Он посмотрел и засомневался. И в самом деле, она или не она? Раздвоение безличности. Чет и нечет.
Хромов почувствовал, что сон (а что это был сон, он уже давно догадался, только не хотел себе признаться) начал стираться, уходить. Глядя на торчащие из мыльной пены ноги с накрашенными ногтями, он с ужасом понял, что, когда проснется, сон исчезнет полностью, ничего не останется в памяти, кроме этих лиловых ногтей. Он забудет навсегда все, что с ним произошло, ничего уже не будет, ничего не останется: ногти, ногти, ногти… Память еще отчаянно пыталась схватить медный кран, лужи на полу, трюмо, черный провод, еще пыталась удержать гаснущие, сбившиеся в волокнистую кудель образы, но никакие усилия уже не могли помочь, сон отступал, скрадывая жизнь, любовь… Книга, все что у меня есть, и та уже написана!
44
Дверь отворила, ни слова не проронив, ушла вглубь квартиры, предоставив меня себе. Не успел я переступить порог, а уже охватили сомнение, беспокойство, неуверенность, неопределенность. И вовсе не потому, что она молча удалилась, напротив, если бы она встретила меня залпом вопросов и восклицаний, естественных после того, что мы так давно не виделись, и повела, путь указуя, я бы наверняка поспешил придумать какой-нибудь благовидный предлог и, помаявшись для приличия пару минут, ушел, чтобы потом всю жизнь жалеть, что не остался. Прежде всего я должен был поверить в ее присутствие, убедить себя, что она в моем распоряжении и я сумею приблизиться и войти в нее без помощи с ее стороны. Только так я мог победить сомнение. Только так она могла преодолеть разделявшую нас неопределенность.

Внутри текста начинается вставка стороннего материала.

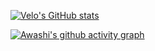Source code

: 
[![Velo's GitHub stats](https://github-readme-stats.vercel.app/api?username=awashi&show_icons=true&theme=tokyonight&border_radius=10&border_color=7D3BC3&title_color=7D3BC3&icon_color=7D3BC3&text_color=c9c9c9 )](https://github.com/anuraghazra/github-readme-stats )











[![Awashi's github activity graph](https://github-readme-activity-graph.vercel.app/graph?username=awashi&bg_color=0d1117&color=ffffff&line=7D3BC3&point=7D3BC3&area=true&hide_border=true )](https://github.com/ashutosh00710/github-readme-activity-graph )
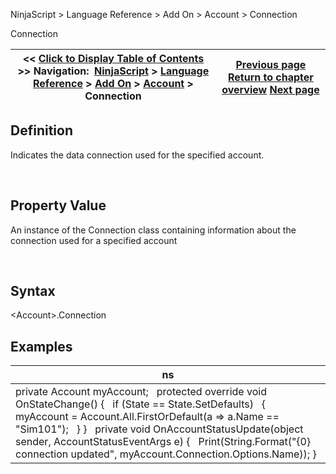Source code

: ﻿


NinjaScript \> Language Reference \> Add On \> Account \> Connection






















Connection







| \<\< [Click to Display Table of Contents](connection.md) \>\> **Navigation:**     [NinjaScript](ninjascript.md) \> [Language Reference](language_reference_wip.md) \> [Add On](add_on.md) \> [Account](account_class.md) \> Connection | [Previous page](change.md) [Return to chapter overview](account_class.md) [Next page](connectoptions.md) |
| --- | --- |











## Definition


Indicates the data connection used for the specified account.


 


## Property Value


An instance of the Connection class containing information about the connection used for a specified account


 


## Syntax


\<Account\>.Connection


## 


## Examples




| ns |
| --- |
| private Account myAccount;   protected override void OnStateChange() {    if (State \=\= State.SetDefaults)    {        myAccount \= Account.All.FirstOrDefault(a \=\> a.Name \=\= "Sim101");    } }   private void OnAccountStatusUpdate(object sender, AccountStatusEventArgs e) {    Print(String.Format("{0} connection updated", myAccount.Connection.Options.Name)); } |









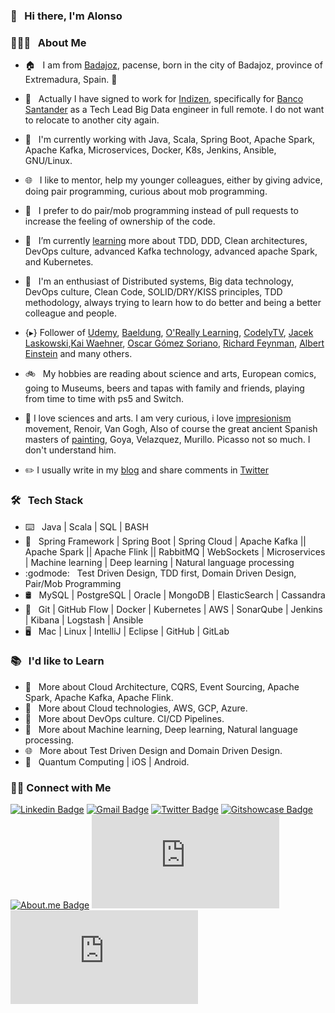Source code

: ### 👋 &nbsp; Hi there, I'm Alonso

### 👨🏻‍💻 &nbsp; About Me

- 🏠 &nbsp; I am from [Badajoz](https://es.wikipedia.org/wiki/Badajoz), pacense, born in the city of Badajoz, province of Extremadura, Spain. 🥘
- 💼 &nbsp; Actually I have signed to work for [Indizen](https://indizen.com), specifically for [Banco Santander](https://www.bancosantander.es/particulares) as a Tech Lead Big Data engineer in full remote. I do not want to relocate to another city again.
- 🔨 &nbsp; I'm currently working with Java, Scala, Spring Boot, Apache Spark, Apache Kafka, Microservices, Docker, K8s, Jenkins, Ansible, GNU/Linux.
- 🌐 &nbsp; I like to mentor, help my younger colleagues, either by giving advice, doing pair programming, curious about mob programming.
- 📱 &nbsp; I prefer to do pair/mob programming instead of pull requests to increase the feeling of ownership of the code.
- 🌱 &nbsp; I’m currently [learning](https://github.com/alonsoir/alonsoir.github.io/tree/master/certs) more about TDD, DDD, Clean architectures, DevOps culture, advanced Kafka technology, advanced apache Spark, and Kubernetes.
- 🤔 &nbsp; I'm an enthusiast of Distributed systems, Big data technology, DevOps culture, Clean Code, SOLID/DRY/KISS principles, TDD methodology, always trying to learn how to do better and being a better colleague and people.


- {▸} Follower of [Udemy](https://www.udemy.com), [Baeldung](https://www.baeldung.com), [O'Really Learning](https://learning.oreilly.com/create-trial/?next=%2Fhome%2F), [CodelyTV](https://github.com/CodelyTV), [Jacek Laskowski](https://jaceklaskowski.gitbooks.io/mastering-spark-sql/content/),[Kai Waehner](https://www.kai-waehner.de), [Oscar Gómez Soriano](https://www.linkedin.com/in/ogomezso/), [Richard Feynman](https://en.wikipedia.org/wiki/Richard_Feynman), [Albert Einstein](https://en.wikipedia.org/wiki/Albert_Einstein) and many others.

- 🚲 &nbsp; My hobbies are reading about science and arts, European comics, going to Museums, beers and tapas with family and friends, playing from time to time with ps5 and Switch.

- :japanese_castle: I love sciences and arts. I am very curious, i love [impresionism](https://en.wikipedia.org/wiki/Impressionism) movement, Renoir, Van Gogh, Also of course the great ancient Spanish masters of [painting](https://en.wikipedia.org/wiki/Spanish_art), Goya, Velazquez, Murillo. Picasso not so much. I don't understand him.

- :pencil2: I usually write in my [blog](https://aironman2k.wordpress.com) and share comments in [Twitter](https://twitter.com/alonso_Isidoro)

### 🛠 &nbsp; Tech Stack

- ⌨️ &nbsp; Java | Scala | SQL | BASH
- 🧰 &nbsp; Spring Framework | Spring Boot | Spring Cloud | Apache Kafka || Apache Spark || Apache Flink || RabbitMQ | WebSockets | Microservices | Machine learning | Deep learning | Natural language processing
- :godmode: &nbsp; Test Driven Design, TDD first, Domain Driven Design, Pair/Mob Programming
- 🛢 &nbsp; MySQL | PostgreSQL | Oracle | MongoDB | ElasticSearch | Cassandra
- 🔧 &nbsp; Git | GitHub Flow | Docker | Kubernetes | AWS | SonarQube | Jenkins | Kibana | Logstash | Ansible
- 🖥 &nbsp; Mac | Linux | IntelliJ | Eclipse | GitHub | GitLab

### 📚 &nbsp; I'd like to Learn

- 🌱 &nbsp; More about Cloud Architecture, CQRS, Event Sourcing, Apache Spark, Apache Kafka, Apache Flink.  
- 🔧 &nbsp; More about Cloud technologies, AWS, GCP, Azure.
- 📝 &nbsp; More about DevOps culture. CI/CD Pipelines.
- 🧰 &nbsp; More about Machine learning, Deep learning, Natural language processing.
- 🌐 &nbsp; More about Test Driven Design and Domain Driven Design.
- 📱 &nbsp; Quantum Computing | iOS | Android.

<h3> 🤝🏻 Connect with Me </h3>

<!--[![Website Badge](https://img.shields.io/badge/www.alvaroalbiach.com--lightgrey?style=flat&logo=Google-Chrome&logoColor=white&link=https://www.alvaroalbiach.com)](https://www.alvaroalbiach.com/)-->
[![Linkedin Badge](https://img.shields.io/badge/Alonso%20Isidoro%20Román--blue?style=flat&logo=Linkedin&logoColor=3380FF&link=https://www.linkedin.com/in/alonso-isidoro-roman-8ab57445/)](https://www.linkedin.com/in/alonso-isidoro-roman-8ab57445/)
[![Gmail Badge](https://img.shields.io/badge/alonsoir@gmail.com--red?style=flat&logo=gmail&logoColor=red&link=mailto:alonsoir@gmail.com)](mailto:alonsoir@gmail.com)
[![Twitter Badge](https://img.shields.io/badge/@alonso.Isidoro--blue?style=flat&logo=Twitter&logoColor=33B8FF&link=https://twitter.com/alonso_Isidoro)](https://twitter.com/alonso_Isidoro)
[![Gitshowcase Badge](https://img.shields.io/badge/Gitshowcase--red?style=flat&logo=appveyor&logoColor=green&link=https://www.gitshowcase.com/alonsoir)](https://www.gitshowcase.com/alonsoir)
[![About.me Badge](https://img.shields.io/badge/About.me--red?style=flat&logo=appveyor&logoColor=blue&link=https://about.me/alonso.isidoro.roman/getstarted)](https://about.me/alonso.isidoro.roman/getstarted)
[![CV Badge](https://img.shields.io/badge/SpanishCV--red?style=flat&logo=appveyor&logoColor=red&link=https://github.com/alonsoir/alonsoir.github.io/blob/master/CV/Mi%20CV%20En%20Español%20para%20SOPRA%20A3%202.pdf)](https://github.com/alonsoir/alonsoir.github.io/blob/master/CV/Mi%20CV%20En%20Español%20para%20SOPRA%20A3%202.pdf)
[![CV Badge](https://img.shields.io/badge/EnglishCV--red?style=flat&logo=appveyor&logoColor=yellow&link=https://github.com/alonsoir/alonsoir.github.io/blob/master/CV/resume%20Alonso%20Isidoro%20Román%20Feb%202020-Budapest.pdf)](https://github.com/alonsoir/alonsoir.github.io/blob/master/CV/resume%20Alonso%20Isidoro%20Román%20Feb%202020-Budapest.pdf)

В квартире не успели завершить ремонт. На полу под ногами шелестели пожелтевшие газеты, корчились коричневые листы оберточной бумаги. Рулоны обоев тщетно дожидались обещанных стен. Банки с краской уныло стояли у стремянки. Из мебели было всего несколько стульев и большой черный стол. На месте люстры свисал провод с раздвоенным жалом. В комнатах было жарко и невыносимо душно — очевидно, с тех пор как хозяева уехали, окон не открывали. Все устилал тонкий слой пыли. Стоило дотронуться рукой до спинки стула, чтобы ощутить пушистое шелушение. Через настежь распахнутые двери отступали одна за другой комнаты, в которых также валялись старые газеты, пылились рулоны обоев…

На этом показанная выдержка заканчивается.